• **What you have to do**:
For the listing below, show each line that includes the string "confirmDebounce".

• **Task input**:

[Start of section]

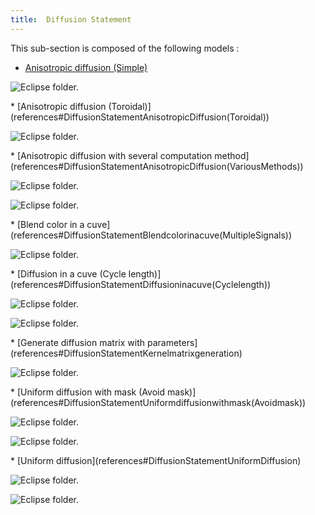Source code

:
 ```yaml
---
title:  Diffusion Statement
---
```



This sub-section is composed of the following models :

* [Anisotropic diffusion (Simple)](references#DiffusionStatementAnisotropicDiffusion(Simple))

<p><img src="gm_wiki/resources/images/modelLibraryScreenshots/Additionnal Plugins/Diffusion Statement/Diffusion Statement Anisotropic Diffusion (Simple)/a-10.png" alt="Eclipse folder." title class="img-responsive" /></p>* [Anisotropic diffusion (Toroidal)](references#DiffusionStatementAnisotropicDiffusion(Toroidal))

<p><img src="gm_wiki/resources/images/modelLibraryScreenshots/Additionnal Plugins/Diffusion Statement/Diffusion Statement Anisotropic Diffusion (Toroidal)/a-10.png" alt="Eclipse folder." title class="img-responsive" /></p>* [Anisotropic diffusion with several computation method](references#DiffusionStatementAnisotropicDiffusion(VariousMethods))

<p><img src="gm_wiki/resources/images/modelLibraryScreenshots/Additionnal Plugins/Diffusion Statement/Diffusion Statement Anisotropic Diffusion (Various Methods)/convol-10.png" alt="Eclipse folder." title class="img-responsive" /></p><p><img src="gm_wiki/resources/images/modelLibraryScreenshots/Additionnal Plugins/Diffusion Statement/Diffusion Statement Anisotropic Diffusion (Various Methods)/dot-10.png" alt="Eclipse folder." title class="img-responsive" /></p>* [Blend color in a cuve](references#DiffusionStatementBlendcolorinacuve(MultipleSignals))

<p><img src="gm_wiki/resources/images/modelLibraryScreenshots/Additionnal Plugins/Diffusion Statement/Diffusion Statement Blend color in a cuve (Multiple Signals)/a-10.png" alt="Eclipse folder." title class="img-responsive" /></p>* [Diffusion in a cuve (Cycle length)](references#DiffusionStatementDiffusioninacuve(Cyclelength))

<p><img src="gm_wiki/resources/images/modelLibraryScreenshots/Additionnal Plugins/Diffusion Statement/Diffusion Statement Diffusion in a cuve (Cycle length)/a-10.png" alt="Eclipse folder." title class="img-responsive" /></p><p><img src="gm_wiki/resources/images/modelLibraryScreenshots/Additionnal Plugins/Diffusion Statement/Diffusion Statement Diffusion in a cuve (Cycle length)/quick-10.png" alt="Eclipse folder." title class="img-responsive" /></p>* [Generate diffusion matrix with parameters](references#DiffusionStatementKernelmatrixgeneration)

<p><img src="gm_wiki/resources/images/modelLibraryScreenshots/Additionnal Plugins/Diffusion Statement/Diffusion Statement Kernel matrix generation/my_display-10.png" alt="Eclipse folder." title class="img-responsive" /></p>* [Uniform diffusion with mask (Avoid mask)](references#DiffusionStatementUniformdiffusionwithmask(Avoidmask))

<p><img src="gm_wiki/resources/images/modelLibraryScreenshots/Additionnal Plugins/Diffusion Statement/Diffusion Statement Uniform diffusion with mask (Avoid mask)/a-10.png" alt="Eclipse folder." title class="img-responsive" /></p><p><img src="gm_wiki/resources/images/modelLibraryScreenshots/Additionnal Plugins/Diffusion Statement/Diffusion Statement Uniform diffusion with mask (Avoid mask)/b-10.png" alt="Eclipse folder." title class="img-responsive" /></p>* [Uniform diffusion](references#DiffusionStatementUniformDiffusion)

<p><img src="gm_wiki/resources/images/modelLibraryScreenshots/Additionnal Plugins/Diffusion Statement/Diffusion Statement Uniform Diffusion/uniform_diffusion_in_4_neighbors_grid-10.png" alt="Eclipse folder." title class="img-responsive" /></p><p><img src="gm_wiki/resources/images/modelLibraryScreenshots/Additionnal Plugins/Diffusion Statement/Diffusion Statement Uniform Diffusion/uniform_diffusion_in_8_neighbors_grid-10.png" alt="Eclipse folder." title class="img-responsive" /></p>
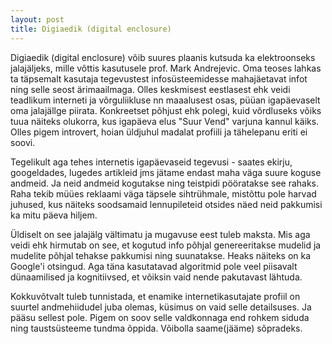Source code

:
 ```yaml
---
layout: post
title: Digiaedik (digital enclosure) 
---
```


Digiaedik (digital enclosure) võib suures plaanis kutsuda ka elektroonseks jalajäljeks, mille võttis kasutusele prof. Mark Andrejevic. Oma teoses lahkas ta täpsemalt kasutaja tegevustest infosüsteemidesse mahajäetavat infot ning selle seost ärimaailmaga.
Olles keskmisest eestlasest ehk veidi teadlikum interneti ja võrguliikluse nn maaalusest osas, püüan igapäevaselt oma jalajällge piirata. Konkreetset põhjust ehk polegi, kuid võrdluseks võiks tuua näiteks olukorra, kus igapäeva elus "Suur Vend" varjuna kannul käiks. Olles pigem introvert, hoian üldjuhul madalat profiili ja tähelepanu eriti ei soovi.

Tegelikult aga tehes internetis igapäevaseid tegevusi - saates ekirju, googeldades, lugedes artikleid jms jätame endast maha väga suure koguse andmeid. Ja neid andmeid kogutakse ning teistpidi pööratakse see rahaks. Raha tekib müües reklaami väga täpsele sihtrühmale, mistõttu pole harvad juhused, kus näiteks soodsamaid lennupileteid otsides näed neid pakkumisi ka mitu päeva hiljem.

Üldiselt on see jalajälg vältimatu ja mugavuse eest tuleb maksta. Mis aga veidi ehk hirmutab on see, et kogutud info põhjal genereeritakse mudelid ja mudelite põhjal tehakse pakkumisi ning suunatakse. Heaks näiteks on ka Google'i otsingud. Aga täna kasutatavad algoritmid pole veel piisavalt dünaamilised ja kognitiivsed, et võiksin vaid nende pakutavast lähtuda.

Kokkuvõtvalt tuleb tunnistada, et enamike internetikasutajate profiil on suurtel andmehiidudel juba olemas, küsimus on vaid selle detailsuses. Ja pääsu sellest pole. Pigem on soov selle valdkonnaga end rohkem siduda ning taustsüsteeme tundma õppida. Võibolla saame(jääme) sõpradeks.
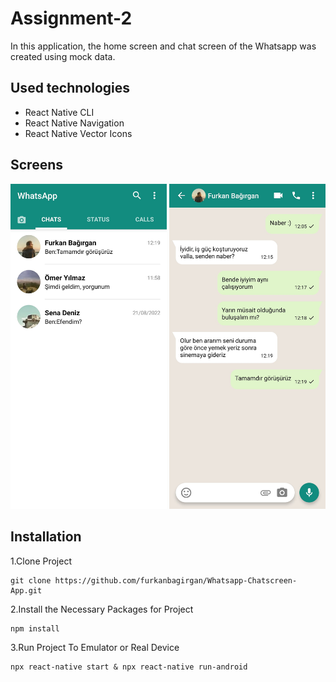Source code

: # Assignment-2
In this application, the home screen and chat screen of the Whatsapp was created using mock data.

## Used technologies
- React Native CLI
- React Native Navigation
- React Native Vector Icons

## Screens
<div>
<kbd><img src="screenshots/homeScreen.jpg" width="250"></kbd>
<kbd><img src="screenshots/chatScreen.jpg" width="250"></kbd>
</div>

## Installation
1.Clone Project
```
git clone https://github.com/furkanbagirgan/Whatsapp-Chatscreen-App.git
```
2.Install the Necessary Packages for Project
```
npm install
```
3.Run Project To Emulator or Real Device
```
npx react-native start & npx react-native run-android
```
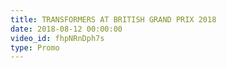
 ```yaml
---
title: TRANSFORMERS AT BRITISH GRAND PRIX 2018
date: 2018-08-12 00:00:00
video_id: fhpNRnDph7s
type: Promo
---
```

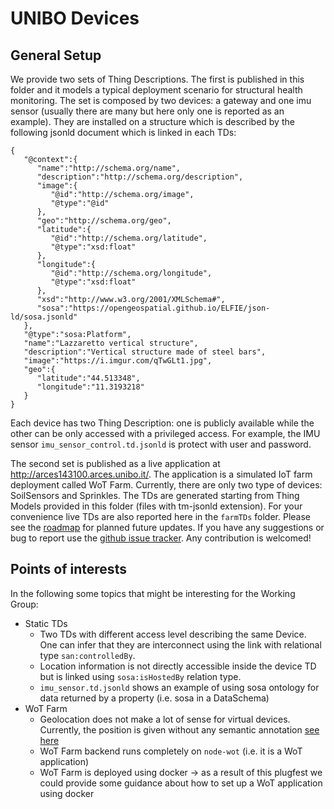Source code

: # UNIBO Devices

## General Setup

We provide two sets of Thing Descriptions. The first is published in this folder and it models a typical deployment scenario for structural health monitoring. The set is composed by two devices: a gateway and one imu sensor (usually there are many but here only one is reported as an example). They are installed on a structure which is described by the following jsonld document which is linked in each TDs:
```jsonld
{
   "@context":{
      "name":"http://schema.org/name",
      "description":"http://schema.org/description",
      "image":{
         "@id":"http://schema.org/image",
         "@type":"@id"
      },
      "geo":"http://schema.org/geo",
      "latitude":{
         "@id":"http://schema.org/latitude",
         "@type":"xsd:float"
      },
      "longitude":{
         "@id":"http://schema.org/longitude",
         "@type":"xsd:float"
      },
      "xsd":"http://www.w3.org/2001/XMLSchema#",
      "sosa":"https://opengeospatial.github.io/ELFIE/json-ld/sosa.jsonld"
   },
   "@type":"sosa:Platform",
   "name":"Lazzaretto vertical structure",
   "description":"Vertical structure made of steel bars",
   "image":"https://i.imgur.com/qTwGLt1.jpg",
   "geo":{
      "latitude":"44.513348",
      "longitude":"11.3193218"
   }
}
```
Each device has two Thing Description: one is publicly available while the other can be only accessed with a privileged access. For example, the IMU sensor `imu_sensor_control.td.jsonld` is protect with user and password.  

The second set is published as a live application at http://arces143100.arces.unibo.it/. The application is a simulated IoT farm deployment called WoT Farm. Currently, there are only two type of devices: SoilSensors and Sprinkles. The TDs are generated starting from Thing Models provided in this folder (files with tm-jsonld extension). For your convenience live TDs are also reported here in the `farmTDs` folder. 
Please see the [roadmap](https://github.com/relu91/WoTSimFarm#wot-farm-simulator) for planned future updates. If you have any suggestions or bug to report use the [github issue tracker](https://github.com/relu91/WoTSimFarm/issues). Any contribution is welcomed!

## Points of interests
In the following some topics that might be interesting for the Working Group:
- Static TDs
   - Two TDs with different access level describing the same Device. One can infer that they are interconnect using the link with relational type `san:controlledBy`.
   - Location information is not directly accessible inside the device TD but is linked using `sosa:isHostedBy` relation type. 
   - `imu_sensor.td.jsonld` shows an example of using sosa ontology for data returned by a property (i.e. sosa in a DataSchema)
- WoT Farm
   - Geolocation does not make a lot of sense for virtual devices. Currently, the position is given without any semantic annotation [see here](http://arces143100.arces.unibo.it:8080/SoilSensor0)
   - WoT Farm backend runs completely on `node-wot` (i.e. it is a WoT application)
   - WoT Farm is deployed using docker -> as a result of this plugfest we could provide some guidance about how to set up a WoT application using docker
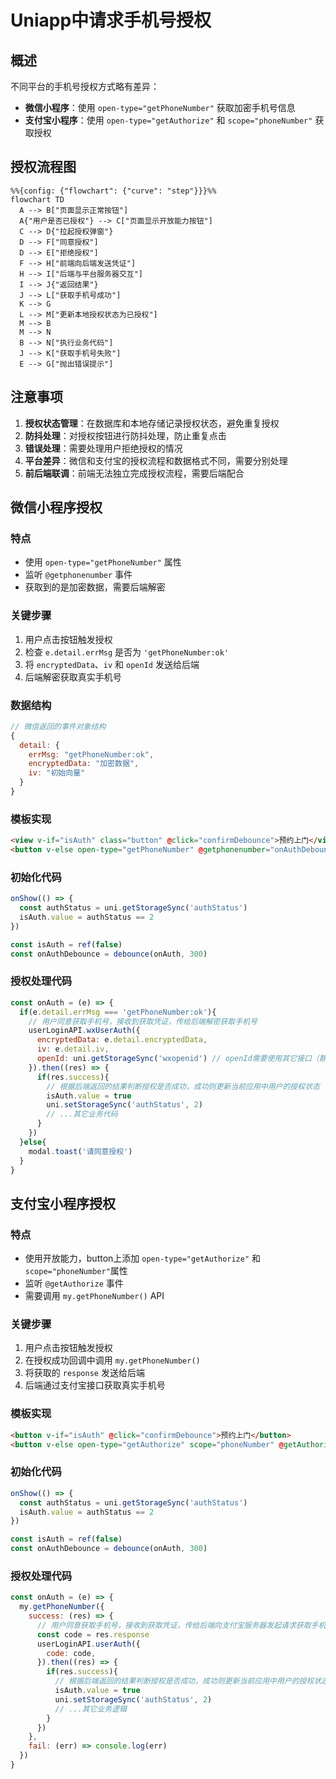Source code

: # Uniapp中请求手机号授权


## 概述

不同平台的手机号授权方式略有差异：
- **微信小程序**：使用 `open-type="getPhoneNumber"` 获取加密手机号信息
- **支付宝小程序**：使用 `open-type="getAuthorize"` 和 `scope="phoneNumber"` 获取授权

## 授权流程图

```mermaid
%%{config: {"flowchart": {"curve": "step"}}}%%
flowchart TD
  A --> B["页面显示正常按钮"]
  A{"用户是否已授权"} --> C["页面显示开放能力按钮"]
  C --> D{"拉起授权弹窗"}
  D --> F["同意授权"]
  D --> E["拒绝授权"]
  F --> H["前端向后端发送凭证"]
  H --> I["后端与平台服务器交互"]
  I --> J{"返回结果"}
  J --> L["获取手机号成功"]
  K --> G
  L --> M["更新本地授权状态为已授权"]
  M --> B
  M --> N
  B --> N["执行业务代码"]
  J --> K["获取手机号失败"]
  E --> G["抛出错误提示"]
```

## 注意事项

1. **授权状态管理**：在数据库和本地存储记录授权状态，避免重复授权
2. **防抖处理**：对授权按钮进行防抖处理，防止重复点击
3. **错误处理**：需要处理用户拒绝授权的情况
4. **平台差异**：微信和支付宝的授权流程和数据格式不同，需要分别处理
5. **前后端联调**：前端无法独立完成授权流程，需要后端配合 

## 微信小程序授权

### 特点
- 使用 `open-type="getPhoneNumber"` 属性
- 监听 `@getphonenumber` 事件
- 获取到的是加密数据，需要后端解密

### 关键步骤
1. 用户点击按钮触发授权
2. 检查 `e.detail.errMsg` 是否为 `'getPhoneNumber:ok'`
3. 将 `encryptedData`、`iv` 和 `openId` 发送给后端
4. 后端解密获取真实手机号

### 数据结构
```js
// 微信返回的事件对象结构
{
  detail: {
    errMsg: "getPhoneNumber:ok",
    encryptedData: "加密数据",
    iv: "初始向量"
  }
}
```

### 模板实现
```html
<view v-if="isAuth" class="button" @click="confirmDebounce">预约上门</view>
<button v-else open-type="getPhoneNumber" @getphonenumber="onAuthDebounce">预约上门</button>
```

### 初始化代码
```js
onShow(() => {
  const authStatus = uni.getStorageSync('authStatus')
  isAuth.value = authStatus == 2
})

const isAuth = ref(false)
const onAuthDebounce = debounce(onAuth, 300)
```

### 授权处理代码
```js
const onAuth = (e) => {
  if(e.detail.errMsg === 'getPhoneNumber:ok'){
    // 用户同意获取手机号，接收到获取凭证，传给后端解密获取手机号
    userLoginAPI.wxUserAuth({
      encryptedData: e.detail.encryptedData,
      iv: e.detail.iv,
      openId: uni.getStorageSync('wxopenid') // openId需要使用其它接口（静默登录接口）获得
    }).then((res) => {
      if(res.success){
        // 根据后端返回的结果判断授权是否成功，成功则更新当前应用中用户的授权状态
        isAuth.value = true
        uni.setStorageSync('authStatus', 2)
        // ...其它业务代码
      }
    })
  }else{
    modal.toast('请同意授权')
  }
}
```

## 支付宝小程序授权

### 特点
- 使用开放能力，button上添加 `open-type="getAuthorize"` 和 `scope="phoneNumber"`属性
- 监听 `@getAuthorize` 事件
- 需要调用 `my.getPhoneNumber()` API

### 关键步骤
1. 用户点击按钮触发授权
2. 在授权成功回调中调用 `my.getPhoneNumber()`
3. 将获取的 `response` 发送给后端
4. 后端通过支付宝接口获取真实手机号

### 模板实现
```html
<button v-if="isAuth" @click="confirmDebounce">预约上门</button>
<button v-else open-type="getAuthorize" scope="phoneNumber" @getAuthorize="onAuthDebounce">预约上门</button>
```

### 初始化代码
```js
onShow(() => {
  const authStatus = uni.getStorageSync('authStatus')
  isAuth.value = authStatus == 2
})

const isAuth = ref(false)
const onAuthDebounce = debounce(onAuth, 300)
```

### 授权处理代码
```js
const onAuth = (e) => {
  my.getPhoneNumber({
    success: (res) => {
      // 用户同意获取手机号，接收到获取凭证，传给后端向支付宝服务器发起请求获取手机号
      const code = res.response
      userLoginAPI.userAuth({
        code: code,
      }).then((res) => {
        if(res.success){
          // 根据后端返回的结果判断授权是否成功，成功则更新当前应用中用户的授权状态
          isAuth.value = true
          uni.setStorageSync('authStatus', 2)
          // ...其它业务逻辑
        }
      })
    },
    fail: (err) => console.log(err)
  })
}
```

[End of section]

• **Finished exercise**:
<view v-if="isAuth" class="button" @click="confirmDebounce">预约上门</view>
<button v-if="isAuth" @click="confirmDebounce">预约上门</button>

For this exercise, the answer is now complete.